Speaker
Dr. Robi Polikar, professor, Electrical and Computer Engineering, Rowan University, Glassboro, NJ
Topic
SEMI-SUPERVISED AND ACTIVE LEARNING IN INITIALLY LABELED NONSTATIONARY AND EVOLVING ENVIRONMENTS
Abstract
An increasing number of real-world applications are associated with streaming data drawn from drifting and nonstationary distributions that change over time. These applications demand new algorithms that can learn and adapt to such changes, also known as concept drift. Proper characterization of such data with existing approaches typically requires substantial amount of labeled instances, which may be difficult, expensive or even impractical to obtain. Such a scenario is also related to the problem known as verification latency, where the labels of the training data are not available until much later than the data itself – or in extreme verification latency that we discuss in this talk – they may never be available. In the first half of this lecture, we will introduce COMPOSE, a density tracking framework for learning from nonstationary streaming data, where labels are unavailable (or presented very sporadically) after initialization.
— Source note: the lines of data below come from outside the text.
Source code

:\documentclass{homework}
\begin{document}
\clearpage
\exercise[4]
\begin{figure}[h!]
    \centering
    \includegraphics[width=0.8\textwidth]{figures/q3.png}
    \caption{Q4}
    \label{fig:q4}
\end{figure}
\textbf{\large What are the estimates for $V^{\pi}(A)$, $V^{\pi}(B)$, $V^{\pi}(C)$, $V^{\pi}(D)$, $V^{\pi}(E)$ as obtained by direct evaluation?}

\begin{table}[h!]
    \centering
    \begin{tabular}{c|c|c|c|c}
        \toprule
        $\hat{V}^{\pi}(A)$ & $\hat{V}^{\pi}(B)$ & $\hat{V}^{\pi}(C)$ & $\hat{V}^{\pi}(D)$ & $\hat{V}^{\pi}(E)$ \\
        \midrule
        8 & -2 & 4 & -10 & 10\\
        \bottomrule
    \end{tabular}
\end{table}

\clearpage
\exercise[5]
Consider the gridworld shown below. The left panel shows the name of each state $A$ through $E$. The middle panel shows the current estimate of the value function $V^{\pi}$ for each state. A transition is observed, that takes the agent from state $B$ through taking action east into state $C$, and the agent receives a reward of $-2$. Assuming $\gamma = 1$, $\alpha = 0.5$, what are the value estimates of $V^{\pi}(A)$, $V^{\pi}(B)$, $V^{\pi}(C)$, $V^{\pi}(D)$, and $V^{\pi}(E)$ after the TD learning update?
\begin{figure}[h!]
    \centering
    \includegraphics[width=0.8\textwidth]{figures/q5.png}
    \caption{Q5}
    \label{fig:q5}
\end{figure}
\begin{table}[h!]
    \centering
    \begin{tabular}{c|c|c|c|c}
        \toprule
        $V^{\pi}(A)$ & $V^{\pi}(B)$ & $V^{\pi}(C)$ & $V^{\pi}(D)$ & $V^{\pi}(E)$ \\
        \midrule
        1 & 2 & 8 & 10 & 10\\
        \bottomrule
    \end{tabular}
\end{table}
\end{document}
We will discuss the algorithm in detail, as well as its results and performances on real-world datasets as well as several carefully constructed synthetic datasets, which demonstrate the ability of the algorithm to learn under several different scenarios of initially labeled streaming environments (ILSE). Furthermore, we also demonstrate that COMPOSE is competitive even with a well-established, fully supervised, nonstationary learning algorithms that receive labeled data in every batch. COMPOSE, like all algorithms, make certain assumptions on the data distribution, the most important of which is the “limited-drift” assumption, where it assumes that any class distribution at two consecutive time-steps changes very little, i.e., the drift is gradual. In addition to such cases as abrupt drift, COMPOSE also cannot address special cases such as introduction of a new class or significant overlap among existing classes, as such scenarios cannot be learned without additional labeled data. Scenarios that provide occasional or periodic limited labeled data are not uncommon, however, for which many of COMPOSE’s restrictions can be lifted. In the second part of this talk, I will briefly introduce an alternate version of COMPOSE as a proof-of-concept algorithm that can identify the instances whose labels – if available – would be most beneficial, and then combine those instances with unlabeled data to actively learn from streaming nonstationary data, even when the distribution of the data experiences abrupt changes
Speaker's biography
Robi Polikar received his B.Sc. degree in electronics and telecommunications engineering from Istanbul Technical University, Istanbul, Turkey in 1993, and his M.S. and Ph.D. degrees, both co-majors in biomedical engineering and electrical engineering, from Iowa State, in 1995 and in 2000, respectively. In 2001 he joined Electrical and Computer Engineering at the then newly established College of Engineering of Rowan University, in Glassboro, NJ, where he established the Signal Processing and Pattern Recognition Laboratory (SPPRL). In 2003, he received the National Science Foundation’s CAREER award – for developing incremental learning algorithms from streaming data. Since then, he received subsequent grants from NSF, first to develop algorithms that can also learn in nonstationary environments, even for severely imbalanced datasets, and then for semi-supervised and unsupervised learning in initially labeled environments. His current area of research interest includes adaptive intelligent systems and their various novel applications, such as incremental learning, nonstationary learning, data fusion, imbalanced data and the missing feature problem in automated decision making. He is also working on applying novel machine learning algorithms to biomedical applications, such as early diagnosis of Alzheimer’s disease, brain-computer interface, and bioinformatics. He teaches upper level undergraduate and graduate courses in wavelet theory, pattern recognition, neural networks, signal processing, and biomedical systems at Rowan. In 2012 he was awarded the Professional Progress in Engineering Award by Iowa State University, recognizing an outstanding alumnus in midcareer. He is a senior member of IEEE, and an Associate Editor for IEEE Transactions on Neural Networks and Learning Systems, for which he recently guest edited a special issue on learning in nonstationary and evolving environments. He is also a program evaluator for Accreditation Board for Engineering Technology (ABET).